# Drawn out Comb Purchase



## Stooge King (Dec 3, 2010)

I'm a soon to be beekeeper planning on starting in the spring 2001.
I have been able to find enough equipment to set up five hives (2-deeps, 2-honey supers, top, bottom, inner, frames, and wax x 5).

I've spent the summer and fall like Grasshopper from Kung Fu, sitting at the feet several Master Po's learning and doing all that I could to prepare.

One thing I've been told is not to expect much honey production the first year as the package bees will need to devote so much energy to drawing out comb which makes sense. I have seen (from two 2nd year keepers that lost most of their hives the first year) that that if you give the girls drawn out frames to get started you will basically eliminate that issue.

I hope to buy some drawn out deep frames and start the hives with about 4-5 per box so the queen can get right to work and give them a jump start.

My questions: What is a fair price for drawn out frames? Deeps? Honey supers?
Am I expected to swap frames and foundation for the drawn out ones or is it a package purchase?
Is this even a common practice or do keepers hold drawn out frames too dear to sell them?

Thanks folks, I have more questions where those came from and look forward to any help or info i can get


----------



## HONEYDEW (Mar 9, 2007)

Not a good idea or practice to buy used drawn brood comb because of the possibility of transferring disease, honey super comb maybe OK if brood was not reared in it I think...However if you just want honey you'd be much better off just buying it from someone who is willing to take the risk of beekeeping. Part of the "fun" of keeping is learning how to keep  so start from scratch and enjoy, if you do it right they wont die because you didn't give them drawn comb thats guaranteed......


----------



## Countryboy (Feb 15, 2009)

_My questions: What is a fair price for drawn out frames? Deeps? Honey supers?_

IF you find someone willing to sell, I've seen deep frames go for $2 each, and supers with drawn comb $10-$15 a box depending on how good the box is still.

_Is this even a common practice or do keepers hold drawn out frames too dear to sell them?_

Bingo. Remember that beekeepers don't sell their nice stuff - they sell their junk first.

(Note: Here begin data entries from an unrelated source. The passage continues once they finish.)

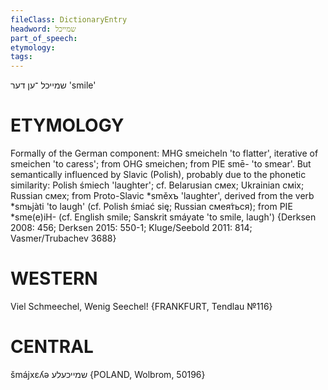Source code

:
 ```yaml
---
fileClass: DictionaryEntry
headword: שמייכל
part_of_speech: 
etymology: 
tags: 
---
```

שמייכל
־ען
דער
'smile'

ETYMOLOGY
===========
Formally of the German component:
MHG smeicheln 'to flatter', iterative of smeichen 'to caress'; from OHG smeichen; from PIE smē- 'to smear'.
But semantically influenced by Slavic (Polish), probably due to the phonetic similarity:
Polish śmiech 'laughter'; cf. Belarusian смех; Ukrainian сміх; Russian смех; from Proto-Slavic *směxъ 'laughter', derived from the verb *smьjàti 'to laugh' (cf. Polish śmiać się; Russian смея́ться); from PIE *sme(e)iH- (cf. English smile; Sanskrit smáyate 'to smile, laugh')
{Derksen 2008: 456; Derksen 2015: 550-1; Kluge/Seebold 2011: 814; Vasmer/Trubachev 3688}

WESTERN
========

Viel Schmeechel, Wenig Seechel!
{FRANKFURT, Tendlau №116}

CENTRAL
========

šmájxɛʎə שמייכעלע {POLAND, Wolbrom, 50196}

If you see drawn comb being sold, look for situations where a beekeeper is selling because the combs are in odd sized boxes. For example, if they are phasing shallow supers out of their operation. Or watch and buy out retiring beekeepers.


----------



## Beeslave (Feb 6, 2009)

If you buy a 5 frame nuc you will start with 5 frames drawn out. You can also start with all foundation and a package(early april) and feed the heck out of them to draw the comb and harvest some surplus(pure honey from the bees) later in the season.

Drawn comb is priceless. Diseased comb is worthless. Foundation is both under the right conditions.


----------



## Mike Gillmore (Feb 25, 2006)

I agree that the 5 frame nuc route is the best way to go for you. Find a good reputable supplier selling nucs and you will be off to a good start this spring. The cost of a nuc is really not too much more than a package, but the advantages are significant. Not only will you have 5 disease free drawn out frames to start with, but also brood in various stages to help reduce the spring dip in population that you would experience with a package. This means that with initial feeding, followed by a good flow, your colony will build up quickly and probably give you a little honey to rob next fall. 

Starting out, please don't even consider buying drawn comb frames from anyone. It's tough enough to keep our bees alive without adding in another risk factor of used comb. For your first couple of years you will have your hands full figuring it all out, so keep it simple. Good luck!


----------



## CentralPAguy (Feb 8, 2009)

SK,

I was thinking these very same thoughts a year ago as I wanted a larger honey crop. I consider my own drawn comb to be very valuable probably even more than the queen as the bees spend their time making honey and not wax. 

I had read that for every pound of wax that the bees draw out, that they could have made 7 pounds of honey. I sell my honey at $5-$6 a pound and that is $35 to $42. So, I want them to make honey, much more than wax.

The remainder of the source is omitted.